Print all of the entries exactly, minus the pictures.
═════ SOURCE DATA
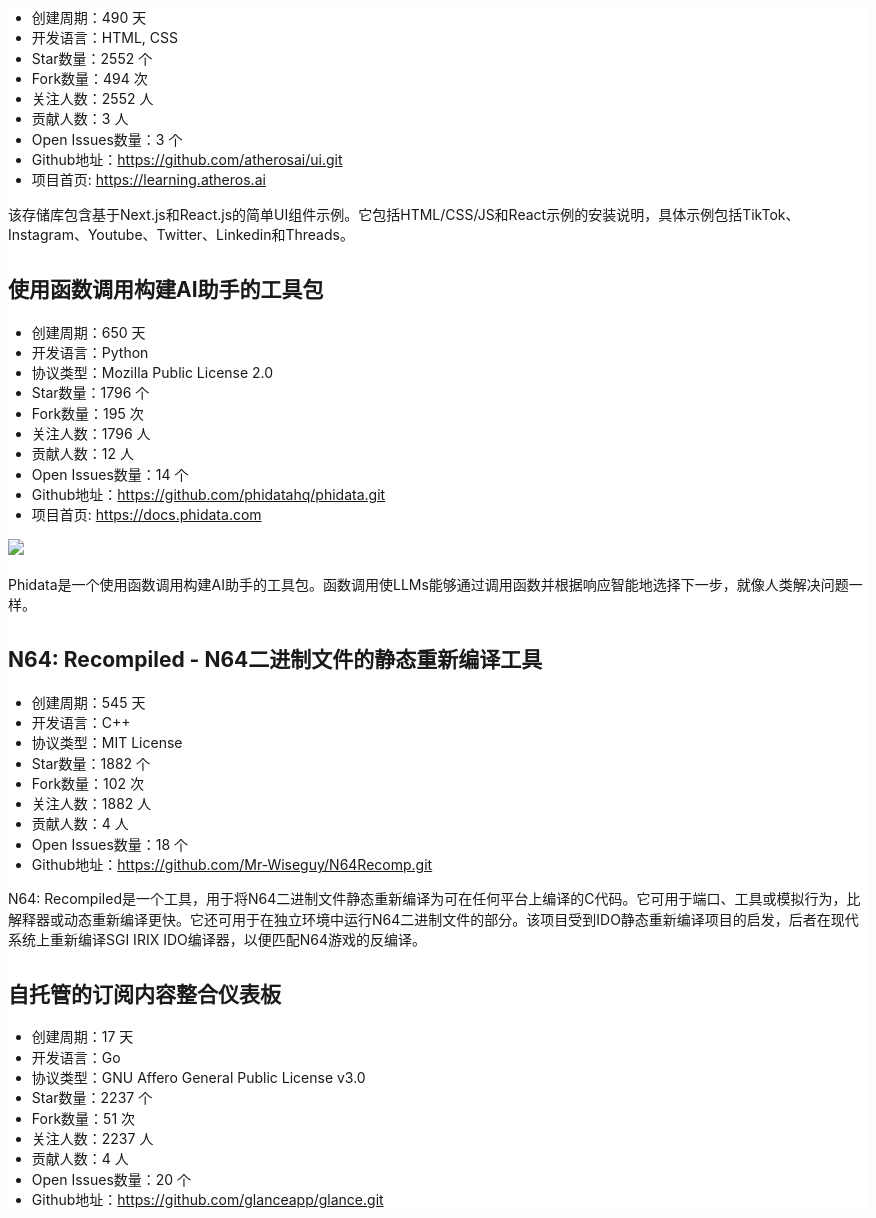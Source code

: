 * 创建周期：490 天
* 开发语言：HTML, CSS
* Star数量：2552 个
* Fork数量：494 次
* 关注人数：2552 人
* 贡献人数：3 人
* Open Issues数量：3 个
* Github地址：https://github.com/atherosai/ui.git
* 项目首页: https://learning.atheros.ai


该存储库包含基于Next.js和React.js的简单UI组件示例。它包括HTML/CSS/JS和React示例的安装说明，具体示例包括TikTok、Instagram、Youtube、Twitter、Linkedin和Threads。

## 使用函数调用构建AI助手的工具包

* 创建周期：650 天
* 开发语言：Python
* 协议类型：Mozilla Public License 2.0
* Star数量：1796 个
* Fork数量：195 次
* 关注人数：1796 人
* 贡献人数：12 人
* Open Issues数量：14 个
* Github地址：https://github.com/phidatahq/phidata.git
* 项目首页: https://docs.phidata.com


![](/images/phidatahq-phidata-0.png)

Phidata是一个使用函数调用构建AI助手的工具包。函数调用使LLMs能够通过调用函数并根据响应智能地选择下一步，就像人类解决问题一样。

## N64: Recompiled - N64二进制文件的静态重新编译工具

* 创建周期：545 天
* 开发语言：C++
* 协议类型：MIT License
* Star数量：1882 个
* Fork数量：102 次
* 关注人数：1882 人
* 贡献人数：4 人
* Open Issues数量：18 个
* Github地址：https://github.com/Mr-Wiseguy/N64Recomp.git


N64: Recompiled是一个工具，用于将N64二进制文件静态重新编译为可在任何平台上编译的C代码。它可用于端口、工具或模拟行为，比解释器或动态重新编译更快。它还可用于在独立环境中运行N64二进制文件的部分。该项目受到IDO静态重新编译项目的启发，后者在现代系统上重新编译SGI IRIX IDO编译器，以便匹配N64游戏的反编译。

## 自托管的订阅内容整合仪表板

* 创建周期：17 天
* 开发语言：Go
* 协议类型：GNU Affero General Public License v3.0
* Star数量：2237 个
* Fork数量：51 次
* 关注人数：2237 人
* 贡献人数：4 人
* Open Issues数量：20 个
* Github地址：https://github.com/glanceapp/glance.git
══════════
RESULT BELOW =
Source code

: * 创建周期：490 天
* 开发语言：HTML, CSS
* Star数量：2552 个
* Fork数量：494 次
* 关注人数：2552 人
* 贡献人数：3 人
* Open Issues数量：3 个
* Github地址：https://github.com/atherosai/ui.git
* 项目首页: https://learning.atheros.ai


该存储库包含基于Next.js和React.js的简单UI组件示例。它包括HTML/CSS/JS和React示例的安装说明，具体示例包括TikTok、Instagram、Youtube、Twitter、Linkedin和Threads。

## 使用函数调用构建AI助手的工具包

* 创建周期：650 天
* 开发语言：Python
* 协议类型：Mozilla Public License 2.0
* Star数量：1796 个
* Fork数量：195 次
* 关注人数：1796 人
* 贡献人数：12 人
* Open Issues数量：14 个
* Github地址：https://github.com/phidatahq/phidata.git
* 项目首页: https://docs.phidata.com


![](/images/phidatahq-phidata-0.png)

Phidata是一个使用函数调用构建AI助手的工具包。函数调用使LLMs能够通过调用函数并根据响应智能地选择下一步，就像人类解决问题一样。

## N64: Recompiled - N64二进制文件的静态重新编译工具

* 创建周期：545 天
* 开发语言：C++
* 协议类型：MIT License
* Star数量：1882 个
* Fork数量：102 次
* 关注人数：1882 人
* 贡献人数：4 人
* Open Issues数量：18 个
* Github地址：https://github.com/Mr-Wiseguy/N64Recomp.git


N64: Recompiled是一个工具，用于将N64二进制文件静态重新编译为可在任何平台上编译的C代码。它可用于端口、工具或模拟行为，比解释器或动态重新编译更快。它还可用于在独立环境中运行N64二进制文件的部分。该项目受到IDO静态重新编译项目的启发，后者在现代系统上重新编译SGI IRIX IDO编译器，以便匹配N64游戏的反编译。

## 自托管的订阅内容整合仪表板

* 创建周期：17 天
* 开发语言：Go
* 协议类型：GNU Affero General Public License v3.0
* Star数量：2237 个
* Fork数量：51 次
* 关注人数：2237 人
* 贡献人数：4 人
* Open Issues数量：20 个
* Github地址：https://github.com/glanceapp/glance.git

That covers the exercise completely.